Wednesday, April 11, 2012
Mozart in Cleveland
Thursday evening, while two miles west of Severance Hall another home team played (and lost) in a record-setting sixteen innings, the Cleveland Orchestra played and won.
As always, it was a team effort, but a few key players stood out.
We have to start with a veteran, one who practically invented the game — Wolfgang Amadeus Mozart. From start to finish, the game was his. First, there was the showy Piano Concerto #9 ("Jeunehomme"), written in Salzburg at the age of twenty: young, but no rookie in the competitive world of European music-making. Then, from a few years later, a serene wind octet, the Serenade in E flat. And as a closer, the complex, splendid work of Mozart's maturity, the often-heard Piano Concerto #21 in C.
Unlike the contest at Progressive Field, this one ended on time and with a very happy home-team crowd.
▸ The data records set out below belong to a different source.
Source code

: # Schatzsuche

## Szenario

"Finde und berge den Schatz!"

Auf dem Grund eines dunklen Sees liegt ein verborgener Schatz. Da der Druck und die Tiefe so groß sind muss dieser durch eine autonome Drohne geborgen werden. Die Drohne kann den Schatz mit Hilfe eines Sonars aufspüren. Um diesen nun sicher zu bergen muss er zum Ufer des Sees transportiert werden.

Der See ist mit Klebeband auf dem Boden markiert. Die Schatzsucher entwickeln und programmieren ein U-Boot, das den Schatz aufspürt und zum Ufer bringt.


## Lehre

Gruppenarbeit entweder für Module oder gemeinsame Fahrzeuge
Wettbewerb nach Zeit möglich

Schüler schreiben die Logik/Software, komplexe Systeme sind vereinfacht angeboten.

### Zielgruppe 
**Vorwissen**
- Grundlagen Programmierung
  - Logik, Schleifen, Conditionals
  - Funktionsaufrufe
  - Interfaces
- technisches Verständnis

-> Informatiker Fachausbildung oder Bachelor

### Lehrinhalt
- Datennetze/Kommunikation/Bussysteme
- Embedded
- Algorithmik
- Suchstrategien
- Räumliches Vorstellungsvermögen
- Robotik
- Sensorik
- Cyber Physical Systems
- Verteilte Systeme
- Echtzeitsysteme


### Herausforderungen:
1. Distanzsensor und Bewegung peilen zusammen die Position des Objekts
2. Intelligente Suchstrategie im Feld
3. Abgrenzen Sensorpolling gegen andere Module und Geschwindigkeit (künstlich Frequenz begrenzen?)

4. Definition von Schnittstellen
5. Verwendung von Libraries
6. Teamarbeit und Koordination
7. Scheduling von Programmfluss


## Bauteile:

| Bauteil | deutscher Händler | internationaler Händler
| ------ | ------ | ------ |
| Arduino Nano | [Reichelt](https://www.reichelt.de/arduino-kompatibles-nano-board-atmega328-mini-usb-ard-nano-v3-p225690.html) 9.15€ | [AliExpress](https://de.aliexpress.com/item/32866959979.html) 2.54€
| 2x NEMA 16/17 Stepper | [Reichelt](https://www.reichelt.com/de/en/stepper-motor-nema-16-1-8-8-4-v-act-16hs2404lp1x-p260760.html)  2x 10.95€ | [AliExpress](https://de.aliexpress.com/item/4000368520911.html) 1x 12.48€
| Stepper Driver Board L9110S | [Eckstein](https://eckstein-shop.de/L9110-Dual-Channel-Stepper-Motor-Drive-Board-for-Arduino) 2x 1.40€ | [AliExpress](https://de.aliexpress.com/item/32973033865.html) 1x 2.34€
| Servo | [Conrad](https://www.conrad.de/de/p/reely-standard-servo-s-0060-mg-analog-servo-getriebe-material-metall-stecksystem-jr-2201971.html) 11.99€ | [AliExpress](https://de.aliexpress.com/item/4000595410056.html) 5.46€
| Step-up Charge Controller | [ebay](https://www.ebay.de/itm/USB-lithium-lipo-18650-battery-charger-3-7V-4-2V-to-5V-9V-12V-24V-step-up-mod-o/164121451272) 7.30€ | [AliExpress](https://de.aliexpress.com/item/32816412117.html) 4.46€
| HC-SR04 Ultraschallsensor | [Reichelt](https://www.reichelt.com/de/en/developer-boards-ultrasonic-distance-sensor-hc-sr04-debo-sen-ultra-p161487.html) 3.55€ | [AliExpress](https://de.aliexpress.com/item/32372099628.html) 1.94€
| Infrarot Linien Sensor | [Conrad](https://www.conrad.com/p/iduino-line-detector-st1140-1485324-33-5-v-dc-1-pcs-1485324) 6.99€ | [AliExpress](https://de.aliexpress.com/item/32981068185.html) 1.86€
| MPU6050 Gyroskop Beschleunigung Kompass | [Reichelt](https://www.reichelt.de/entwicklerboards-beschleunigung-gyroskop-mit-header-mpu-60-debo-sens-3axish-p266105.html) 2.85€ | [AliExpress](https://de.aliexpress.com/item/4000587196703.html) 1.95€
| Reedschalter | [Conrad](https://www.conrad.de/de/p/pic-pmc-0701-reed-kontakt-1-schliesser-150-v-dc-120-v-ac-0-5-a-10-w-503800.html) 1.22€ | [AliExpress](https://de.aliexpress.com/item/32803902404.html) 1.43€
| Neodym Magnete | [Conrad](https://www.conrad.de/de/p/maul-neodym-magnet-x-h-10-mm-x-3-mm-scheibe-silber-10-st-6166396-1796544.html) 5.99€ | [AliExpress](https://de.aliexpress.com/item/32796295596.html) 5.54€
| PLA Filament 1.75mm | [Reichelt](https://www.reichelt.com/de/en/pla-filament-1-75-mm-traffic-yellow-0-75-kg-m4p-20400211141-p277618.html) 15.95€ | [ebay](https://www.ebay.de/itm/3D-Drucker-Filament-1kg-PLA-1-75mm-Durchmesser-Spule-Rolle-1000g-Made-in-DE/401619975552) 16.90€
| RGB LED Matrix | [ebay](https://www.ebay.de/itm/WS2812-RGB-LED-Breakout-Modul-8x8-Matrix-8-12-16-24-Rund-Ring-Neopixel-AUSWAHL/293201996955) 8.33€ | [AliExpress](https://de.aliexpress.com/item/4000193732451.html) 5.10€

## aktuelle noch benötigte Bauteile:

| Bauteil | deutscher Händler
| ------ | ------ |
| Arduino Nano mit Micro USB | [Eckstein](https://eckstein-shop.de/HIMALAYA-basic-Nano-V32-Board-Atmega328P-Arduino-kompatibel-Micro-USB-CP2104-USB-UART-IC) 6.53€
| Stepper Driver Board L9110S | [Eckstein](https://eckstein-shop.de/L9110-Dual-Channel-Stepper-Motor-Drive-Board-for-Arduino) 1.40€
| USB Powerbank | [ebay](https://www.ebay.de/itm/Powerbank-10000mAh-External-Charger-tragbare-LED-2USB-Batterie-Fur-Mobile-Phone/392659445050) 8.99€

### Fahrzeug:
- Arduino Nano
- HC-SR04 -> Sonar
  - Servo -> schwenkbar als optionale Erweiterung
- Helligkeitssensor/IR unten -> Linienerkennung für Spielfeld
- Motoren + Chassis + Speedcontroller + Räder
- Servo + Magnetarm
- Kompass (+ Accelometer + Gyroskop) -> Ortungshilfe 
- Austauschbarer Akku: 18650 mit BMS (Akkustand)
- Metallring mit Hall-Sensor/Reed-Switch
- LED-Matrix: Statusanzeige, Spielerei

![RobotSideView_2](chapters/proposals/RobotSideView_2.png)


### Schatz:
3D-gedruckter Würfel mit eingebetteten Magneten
Not quite a full-time name in the starting lineup, but well known to Clevelanders all the same, was the MVP, pianist/conductor Mitsuko Uchida. Sensitive and confident, utterly secure in passage work, energetic and lyrical by turns, she packed these familiar concertos with beauties, pleasures and surprises. The famous slow movement of the C major concerto — over-used decades ago in the tear-jerker film Elvira Madigan — shed its mantle of sentimentality for a more thoughtful, even tragic garb in Uchida's intelligent hands.
Uchida's rapport with the orchestra shone through the performances, which she conducted from the keyboard. Her style was part of the music's rhythmic energy — playing a phrase, shooting up from the piano bench, her hands a-flutter as if they were finding notes in space in the active passages or, in the sombre parts, turned palm upwards as if imploring the gods (or the musicians?).
Another candidate for MVP was the orchestra's new Hamburg Steinway, gleaming and lidless at the center of the stage. A gift of Daniel and Jan Lewis, the piano is rich in tone, responsive to Mozartian nuance but also strong-voiced, well attuned to the soundscape of Severance. In the Andantino of the "Jeunehomme" concerto, the intense, quiet coloration of the new instrument allowed the solo part (perhaps playing with the soft pedal?) to gleam through the dark muted strings like the glow of old gold in the depths of a cave.
Finally, bravo to the orchestra's wind players, an octet ensemble of pairs of oboes, clarinets, horns, and bassoons, who played the E-flat Serenade as a conductorless ensemble. The gorgeous central Adagio was truly a "serenade," an "evening-piece" that reminded me of the forgiveness episode in the moonlit finale of Figaro, where time seems to stand still. Leading the ensemble in terms both of tempo and of expressiveness was principal clarinet Franklin Cohen, who throws every phrase with accuracy and spin and ever-renewing soulfulness.
Kudos also to Peter Laki's informative and helpful program notes. We are so lucky to have them: in the words of the old saw, you can't tell the players without the program.